Secondo il racconto che ne fanno gli Atti degli Apostoli, Stefano era un ebreo della diaspora, che, dopo aver accettato il cristianesimo, fu incaricato assieme ad altri sei di provvedere alla cura dei poveri della comunità. Denunciato dinanzi al Sinedrio da un gruppo di ex-correligionari di parlare contro il Tempio e contro la Legge, si produsse in un’autodifesa che ne peggiorò la situazione, al punto che “quelli del tribunale… si turarono le orecchie e gridarono a gran voce; poi si scagliarono tutti insieme contro Stefano, lo trascinarono fuori città per ucciderlo a sassate. I testimoni deposero i loro mantelli presso un giovane, un certo Saulo, perché li custodisse. Mentre gli scagliavano addosso le pietre, Stefano pregava così: ‘Signore Gesù, accogli il mio spirito’. E cadendo in ginocchio, gridò forte: ‘Signore, non tener conto del loro peccato’. Poi morì” (At 7, 57 ss). C’è solo da aggiungere che quel Saulo diventerà poi san Paolo, quasi a significare che, insomma, c’è speranza davvero per tutti!

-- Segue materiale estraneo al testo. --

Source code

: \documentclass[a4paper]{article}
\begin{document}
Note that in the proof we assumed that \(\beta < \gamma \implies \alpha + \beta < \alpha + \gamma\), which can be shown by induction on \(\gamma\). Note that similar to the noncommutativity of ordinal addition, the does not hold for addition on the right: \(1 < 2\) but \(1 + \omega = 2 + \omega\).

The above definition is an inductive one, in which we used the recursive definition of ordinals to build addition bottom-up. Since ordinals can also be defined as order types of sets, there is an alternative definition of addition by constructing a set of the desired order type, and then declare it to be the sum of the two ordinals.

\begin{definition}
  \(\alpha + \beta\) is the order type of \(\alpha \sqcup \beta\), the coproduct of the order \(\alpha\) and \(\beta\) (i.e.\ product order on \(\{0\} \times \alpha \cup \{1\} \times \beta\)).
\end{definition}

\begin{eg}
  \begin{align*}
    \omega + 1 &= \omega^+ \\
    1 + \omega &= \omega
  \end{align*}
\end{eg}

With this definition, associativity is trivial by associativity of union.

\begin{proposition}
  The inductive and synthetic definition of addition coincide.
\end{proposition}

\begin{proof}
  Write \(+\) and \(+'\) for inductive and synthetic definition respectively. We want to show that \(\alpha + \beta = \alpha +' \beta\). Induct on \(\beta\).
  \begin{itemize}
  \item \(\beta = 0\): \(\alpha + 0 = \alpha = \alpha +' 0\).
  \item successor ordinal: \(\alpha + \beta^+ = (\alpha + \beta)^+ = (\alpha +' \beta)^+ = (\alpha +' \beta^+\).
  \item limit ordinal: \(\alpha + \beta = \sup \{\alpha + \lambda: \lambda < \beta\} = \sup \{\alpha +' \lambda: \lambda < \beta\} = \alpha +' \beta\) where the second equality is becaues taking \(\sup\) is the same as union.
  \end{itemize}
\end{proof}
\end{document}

Nato a Ebolowa, in Camerun, il 27 settembre 1936, Jean-Marc Ela fu prete, teologo, sociologo e professore. Studiò teologia e filosofia all’Università di Strasburgo, in Francia, e passò sedici anni come missionario a Tokombere, tra i Kirdi del Camerun nord-occidentale, accanto alla figura carismatica di Baba Simon, da molti considerato una sorta di san Paolo africano. L’opera che lo fece conoscere fu “La mia fede d’Africano”, apparso in francese nel 1985 e poi tradotto in inglese, tedesco e italiano. Il libro denunciava l’imposizione da parte della Chiesa in Africa di un modello di fede che ignorava del tutto i bisogni reali della popolazione, soprattutto delle comunità rurali. Attraverso un’analisi accurata dei sacramenti, dell’ermeneutica biblica e della prassi missionaria, identificava le vie attraverso cui la tradizione cattolica manteneva gli africani dipendenti nei confronti dell’Europa. Da parte sua, si faceva sostenitore di un’inculturazione della fede che rispettasse, riscattasse e valorizzasse la maniera d’essere della sua gente. Animato, assillato, inquietato dalle figure di Gesù di Nazareth, da quella di Abele, il cui grido giunge fino a Dio e ne provoca la domanda ai Caini di ogni tempo: che hai fatto di tuo fratello?, e da quella rappresentata dal mondo dei più deboli, degli oppressi e degli esclusi, che riassumeva e riviveva nella sua carne la passione dell’uno e dell’altro, Ela collocò la sua teologia al servizio di quel progetto. Critico del potere politico del suo Paese, nonché delle omissioni e delle collusioni della gerarchia ecclesiastica nei confronti di quello, dopo l’assassinio di padre Engelbert Mveng, il 22 aprile 1995, si recò in esilio nel Québec, dove continuò ad insegnare Sociologia nell’Universitá di Laval, a Montreal, fino alla morte, avvenuta il 26 dicembre 2008. Fu sepolto nel suo paese natale, a Ebolowa, in Camerun.

I testi che la liturgia propone alla nostra riflessione sono propri della memoria del Protomartire Stefano e sono tratti da:
Atti degli Apostoli, cap. 6,8-10; 7,54-60; Salmo 31; Vangelo di Matteo, cap. 10,17-22.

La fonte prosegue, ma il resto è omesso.